◆ **Task requirements**:
Retype the whole listing, character for character.
——————
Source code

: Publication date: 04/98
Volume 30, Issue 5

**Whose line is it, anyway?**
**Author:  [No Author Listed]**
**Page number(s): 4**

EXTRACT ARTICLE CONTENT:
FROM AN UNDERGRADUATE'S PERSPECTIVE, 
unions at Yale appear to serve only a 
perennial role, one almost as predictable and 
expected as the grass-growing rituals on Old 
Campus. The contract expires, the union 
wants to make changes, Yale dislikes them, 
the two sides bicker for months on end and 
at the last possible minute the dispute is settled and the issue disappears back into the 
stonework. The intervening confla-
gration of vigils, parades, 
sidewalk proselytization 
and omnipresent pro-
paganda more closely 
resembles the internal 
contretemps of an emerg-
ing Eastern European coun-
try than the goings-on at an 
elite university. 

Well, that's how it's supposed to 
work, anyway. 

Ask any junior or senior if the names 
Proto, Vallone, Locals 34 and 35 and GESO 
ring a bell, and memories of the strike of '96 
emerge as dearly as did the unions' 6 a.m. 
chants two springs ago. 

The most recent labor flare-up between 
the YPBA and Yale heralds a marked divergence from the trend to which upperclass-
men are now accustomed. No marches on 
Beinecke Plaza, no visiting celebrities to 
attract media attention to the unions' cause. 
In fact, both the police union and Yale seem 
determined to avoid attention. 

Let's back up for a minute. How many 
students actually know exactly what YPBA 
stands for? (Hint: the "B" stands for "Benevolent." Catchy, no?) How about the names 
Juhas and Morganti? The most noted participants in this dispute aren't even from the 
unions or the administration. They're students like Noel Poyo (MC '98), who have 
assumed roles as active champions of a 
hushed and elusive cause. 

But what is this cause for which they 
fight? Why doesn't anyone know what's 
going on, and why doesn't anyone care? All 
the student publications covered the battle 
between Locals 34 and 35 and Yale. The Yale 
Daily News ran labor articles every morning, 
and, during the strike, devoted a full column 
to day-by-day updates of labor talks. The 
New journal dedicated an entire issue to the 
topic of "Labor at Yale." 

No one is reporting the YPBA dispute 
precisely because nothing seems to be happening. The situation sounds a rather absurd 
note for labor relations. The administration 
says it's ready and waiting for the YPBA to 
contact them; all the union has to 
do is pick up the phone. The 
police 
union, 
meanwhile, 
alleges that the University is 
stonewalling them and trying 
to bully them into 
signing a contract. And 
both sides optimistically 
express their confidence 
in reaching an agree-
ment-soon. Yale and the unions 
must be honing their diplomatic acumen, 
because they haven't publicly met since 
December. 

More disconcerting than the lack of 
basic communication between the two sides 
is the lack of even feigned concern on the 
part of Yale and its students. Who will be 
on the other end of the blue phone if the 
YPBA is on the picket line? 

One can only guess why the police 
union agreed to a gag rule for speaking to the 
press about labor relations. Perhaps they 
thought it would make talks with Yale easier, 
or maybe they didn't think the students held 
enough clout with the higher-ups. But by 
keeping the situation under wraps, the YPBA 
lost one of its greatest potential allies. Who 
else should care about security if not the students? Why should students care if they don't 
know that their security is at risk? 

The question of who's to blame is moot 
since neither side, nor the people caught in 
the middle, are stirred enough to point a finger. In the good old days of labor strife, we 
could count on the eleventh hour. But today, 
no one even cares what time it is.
——————
◆ **Response to this exercise**:
Source code

: Publication date: 04/98
Volume 30, Issue 5

**Whose line is it, anyway?**
**Author:  [No Author Listed]**
**Page number(s): 4**

EXTRACT ARTICLE CONTENT:
FROM AN UNDERGRADUATE'S PERSPECTIVE, 
unions at Yale appear to serve only a 
perennial role, one almost as predictable and 
expected as the grass-growing rituals on Old 
Campus. The contract expires, the union 
wants to make changes, Yale dislikes them, 
the two sides bicker for months on end and 
at the last possible minute the dispute is settled and the issue disappears back into the 
stonework. The intervening confla-
gration of vigils, parades, 
sidewalk proselytization 
and omnipresent pro-
paganda more closely 
resembles the internal 
contretemps of an emerg-
ing Eastern European coun-
try than the goings-on at an 
elite university. 

Well, that's how it's supposed to 
work, anyway. 

Ask any junior or senior if the names 
Proto, Vallone, Locals 34 and 35 and GESO 
ring a bell, and memories of the strike of '96 
emerge as dearly as did the unions' 6 a.m. 
chants two springs ago. 

The most recent labor flare-up between 
the YPBA and Yale heralds a marked divergence from the trend to which upperclass-
men are now accustomed. No marches on 
Beinecke Plaza, no visiting celebrities to 
attract media attention to the unions' cause. 
In fact, both the police union and Yale seem 
determined to avoid attention. 

Let's back up for a minute. How many 
students actually know exactly what YPBA 
stands for? (Hint: the "B" stands for "Benevolent." Catchy, no?) How about the names 
Juhas and Morganti? The most noted participants in this dispute aren't even from the 
unions or the administration. They're students like Noel Poyo (MC '98), who have 
assumed roles as active champions of a 
hushed and elusive cause. 

But what is this cause for which they 
fight? Why doesn't anyone know what's 
going on, and why doesn't anyone care? All 
the student publications covered the battle 
between Locals 34 and 35 and Yale. The Yale 
Daily News ran labor articles every morning, 
and, during the strike, devoted a full column 
to day-by-day updates of labor talks. The 
New journal dedicated an entire issue to the 
topic of "Labor at Yale." 

No one is reporting the YPBA dispute 
precisely because nothing seems to be happening. The situation sounds a rather absurd 
note for labor relations. The administration 
says it's ready and waiting for the YPBA to 
contact them; all the union has to 
do is pick up the phone. The 
police 
union, 
meanwhile, 
alleges that the University is 
stonewalling them and trying 
to bully them into 
signing a contract. And 
both sides optimistically 
express their confidence 
in reaching an agree-
ment-soon. Yale and the unions 
must be honing their diplomatic acumen, 
because they haven't publicly met since 
December. 

More disconcerting than the lack of 
basic communication between the two sides 
is the lack of even feigned concern on the 
part of Yale and its students. Who will be 
on the other end of the blue phone if the 
YPBA is on the picket line? 

One can only guess why the police 
union agreed to a gag rule for speaking to the 
press about labor relations. Perhaps they 
thought it would make talks with Yale easier, 
or maybe they didn't think the students held 
enough clout with the higher-ups. But by 
keeping the situation under wraps, the YPBA 
lost one of its greatest potential allies. Who 
else should care about security if not the students? Why should students care if they don't 
know that their security is at risk? 

The question of who's to blame is moot 
since neither side, nor the people caught in 
the middle, are stirred enough to point a finger. In the good old days of labor strife, we 
could count on the eleventh hour. But today, 
no one even cares what time it is.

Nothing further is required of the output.